Input records:
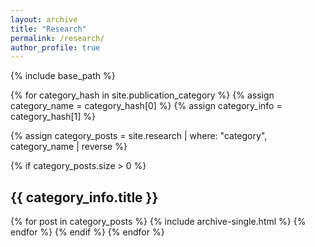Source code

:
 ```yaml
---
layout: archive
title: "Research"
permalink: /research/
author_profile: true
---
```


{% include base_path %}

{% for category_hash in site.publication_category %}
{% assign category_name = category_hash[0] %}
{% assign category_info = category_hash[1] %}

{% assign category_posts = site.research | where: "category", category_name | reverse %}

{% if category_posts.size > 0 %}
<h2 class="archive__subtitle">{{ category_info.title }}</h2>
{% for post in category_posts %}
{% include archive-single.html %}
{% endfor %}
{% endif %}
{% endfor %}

---

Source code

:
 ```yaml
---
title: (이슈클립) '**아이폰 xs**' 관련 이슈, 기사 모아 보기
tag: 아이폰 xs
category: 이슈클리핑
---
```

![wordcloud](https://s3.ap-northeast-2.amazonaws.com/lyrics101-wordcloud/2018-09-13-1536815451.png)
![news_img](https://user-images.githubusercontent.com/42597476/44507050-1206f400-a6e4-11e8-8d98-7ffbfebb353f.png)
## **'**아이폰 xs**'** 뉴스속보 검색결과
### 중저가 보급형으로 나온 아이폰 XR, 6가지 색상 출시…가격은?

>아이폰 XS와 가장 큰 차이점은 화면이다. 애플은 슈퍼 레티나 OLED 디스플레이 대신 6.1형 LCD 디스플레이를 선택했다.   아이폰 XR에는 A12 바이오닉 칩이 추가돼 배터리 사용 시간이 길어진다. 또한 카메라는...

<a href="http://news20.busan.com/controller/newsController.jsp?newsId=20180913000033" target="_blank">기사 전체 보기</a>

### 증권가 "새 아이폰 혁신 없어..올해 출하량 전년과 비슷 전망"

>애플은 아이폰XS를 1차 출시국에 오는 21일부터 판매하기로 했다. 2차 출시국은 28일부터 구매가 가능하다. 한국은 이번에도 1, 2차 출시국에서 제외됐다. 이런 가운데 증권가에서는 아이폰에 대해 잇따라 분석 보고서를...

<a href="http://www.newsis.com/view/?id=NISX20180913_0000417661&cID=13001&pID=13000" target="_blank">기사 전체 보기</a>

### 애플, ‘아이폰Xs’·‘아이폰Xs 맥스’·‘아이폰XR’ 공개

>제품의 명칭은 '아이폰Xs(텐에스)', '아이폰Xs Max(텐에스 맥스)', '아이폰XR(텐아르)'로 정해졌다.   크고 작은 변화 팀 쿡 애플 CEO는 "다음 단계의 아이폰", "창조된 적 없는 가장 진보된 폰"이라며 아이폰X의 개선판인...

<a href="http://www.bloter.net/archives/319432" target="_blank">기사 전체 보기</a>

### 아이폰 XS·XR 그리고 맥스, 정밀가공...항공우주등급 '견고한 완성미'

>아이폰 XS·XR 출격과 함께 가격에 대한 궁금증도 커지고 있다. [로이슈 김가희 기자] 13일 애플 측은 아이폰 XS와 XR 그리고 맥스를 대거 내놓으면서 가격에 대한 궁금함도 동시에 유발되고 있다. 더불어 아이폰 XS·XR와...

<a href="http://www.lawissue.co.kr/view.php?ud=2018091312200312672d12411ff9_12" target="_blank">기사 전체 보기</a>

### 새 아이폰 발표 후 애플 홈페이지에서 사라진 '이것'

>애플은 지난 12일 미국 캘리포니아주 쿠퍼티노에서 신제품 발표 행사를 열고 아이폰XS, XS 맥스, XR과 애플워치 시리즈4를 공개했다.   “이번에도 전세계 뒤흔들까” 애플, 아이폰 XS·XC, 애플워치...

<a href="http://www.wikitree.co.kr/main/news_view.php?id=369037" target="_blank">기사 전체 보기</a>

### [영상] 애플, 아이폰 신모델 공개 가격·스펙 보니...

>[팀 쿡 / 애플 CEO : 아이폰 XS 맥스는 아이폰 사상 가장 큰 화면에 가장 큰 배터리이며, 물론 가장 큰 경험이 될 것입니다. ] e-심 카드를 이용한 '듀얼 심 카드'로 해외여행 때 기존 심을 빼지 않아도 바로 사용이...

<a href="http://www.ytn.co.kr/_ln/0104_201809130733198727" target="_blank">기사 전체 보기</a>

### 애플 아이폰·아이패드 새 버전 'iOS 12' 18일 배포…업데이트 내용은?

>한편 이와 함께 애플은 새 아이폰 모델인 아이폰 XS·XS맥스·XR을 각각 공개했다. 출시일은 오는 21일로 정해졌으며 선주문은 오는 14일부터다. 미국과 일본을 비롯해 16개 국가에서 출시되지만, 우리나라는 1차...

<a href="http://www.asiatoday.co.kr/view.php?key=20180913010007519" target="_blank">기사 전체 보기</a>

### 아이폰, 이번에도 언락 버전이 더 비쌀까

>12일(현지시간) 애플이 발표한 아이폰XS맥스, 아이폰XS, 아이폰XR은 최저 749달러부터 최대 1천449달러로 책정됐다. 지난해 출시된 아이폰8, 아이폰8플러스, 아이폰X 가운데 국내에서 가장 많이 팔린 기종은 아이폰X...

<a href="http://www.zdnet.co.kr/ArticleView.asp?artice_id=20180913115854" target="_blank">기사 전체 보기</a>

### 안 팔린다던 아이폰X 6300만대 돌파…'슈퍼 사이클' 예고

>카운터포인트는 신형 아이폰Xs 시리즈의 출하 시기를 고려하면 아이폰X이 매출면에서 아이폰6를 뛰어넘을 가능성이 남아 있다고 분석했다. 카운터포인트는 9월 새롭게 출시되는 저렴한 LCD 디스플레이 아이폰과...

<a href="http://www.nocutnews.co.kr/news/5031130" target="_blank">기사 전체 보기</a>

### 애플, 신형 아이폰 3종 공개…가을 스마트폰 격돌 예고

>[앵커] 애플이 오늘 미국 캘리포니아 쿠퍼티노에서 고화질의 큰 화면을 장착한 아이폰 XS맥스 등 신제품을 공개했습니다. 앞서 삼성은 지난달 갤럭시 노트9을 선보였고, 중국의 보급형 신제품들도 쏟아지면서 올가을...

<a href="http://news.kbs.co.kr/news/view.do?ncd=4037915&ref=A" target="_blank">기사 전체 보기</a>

==

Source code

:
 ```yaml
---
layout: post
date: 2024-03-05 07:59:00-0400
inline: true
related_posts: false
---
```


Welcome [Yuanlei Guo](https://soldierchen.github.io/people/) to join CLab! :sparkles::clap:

What you should do: Retype the entries above exactly, but only from the line containing "### 새 아이폰 발표 후 애플 홈페이지에서 사라진 '이것'" through the line containing "팔린 기종은 아이폰X...", both included.

Response below:
### 새 아이폰 발표 후 애플 홈페이지에서 사라진 '이것'

>애플은 지난 12일 미국 캘리포니아주 쿠퍼티노에서 신제품 발표 행사를 열고 아이폰XS, XS 맥스, XR과 애플워치 시리즈4를 공개했다.   “이번에도 전세계 뒤흔들까” 애플, 아이폰 XS·XC, 애플워치...

<a href="http://www.wikitree.co.kr/main/news_view.php?id=369037" target="_blank">기사 전체 보기</a>

### [영상] 애플, 아이폰 신모델 공개 가격·스펙 보니...

>[팀 쿡 / 애플 CEO : 아이폰 XS 맥스는 아이폰 사상 가장 큰 화면에 가장 큰 배터리이며, 물론 가장 큰 경험이 될 것입니다. ] e-심 카드를 이용한 '듀얼 심 카드'로 해외여행 때 기존 심을 빼지 않아도 바로 사용이...

<a href="http://www.ytn.co.kr/_ln/0104_201809130733198727" target="_blank">기사 전체 보기</a>

### 애플 아이폰·아이패드 새 버전 'iOS 12' 18일 배포…업데이트 내용은?

>한편 이와 함께 애플은 새 아이폰 모델인 아이폰 XS·XS맥스·XR을 각각 공개했다. 출시일은 오는 21일로 정해졌으며 선주문은 오는 14일부터다. 미국과 일본을 비롯해 16개 국가에서 출시되지만, 우리나라는 1차...

<a href="http://www.asiatoday.co.kr/view.php?key=20180913010007519" target="_blank">기사 전체 보기</a>

### 아이폰, 이번에도 언락 버전이 더 비쌀까

>12일(현지시간) 애플이 발표한 아이폰XS맥스, 아이폰XS, 아이폰XR은 최저 749달러부터 최대 1천449달러로 책정됐다. 지난해 출시된 아이폰8, 아이폰8플러스, 아이폰X 가운데 국내에서 가장 많이 팔린 기종은 아이폰X...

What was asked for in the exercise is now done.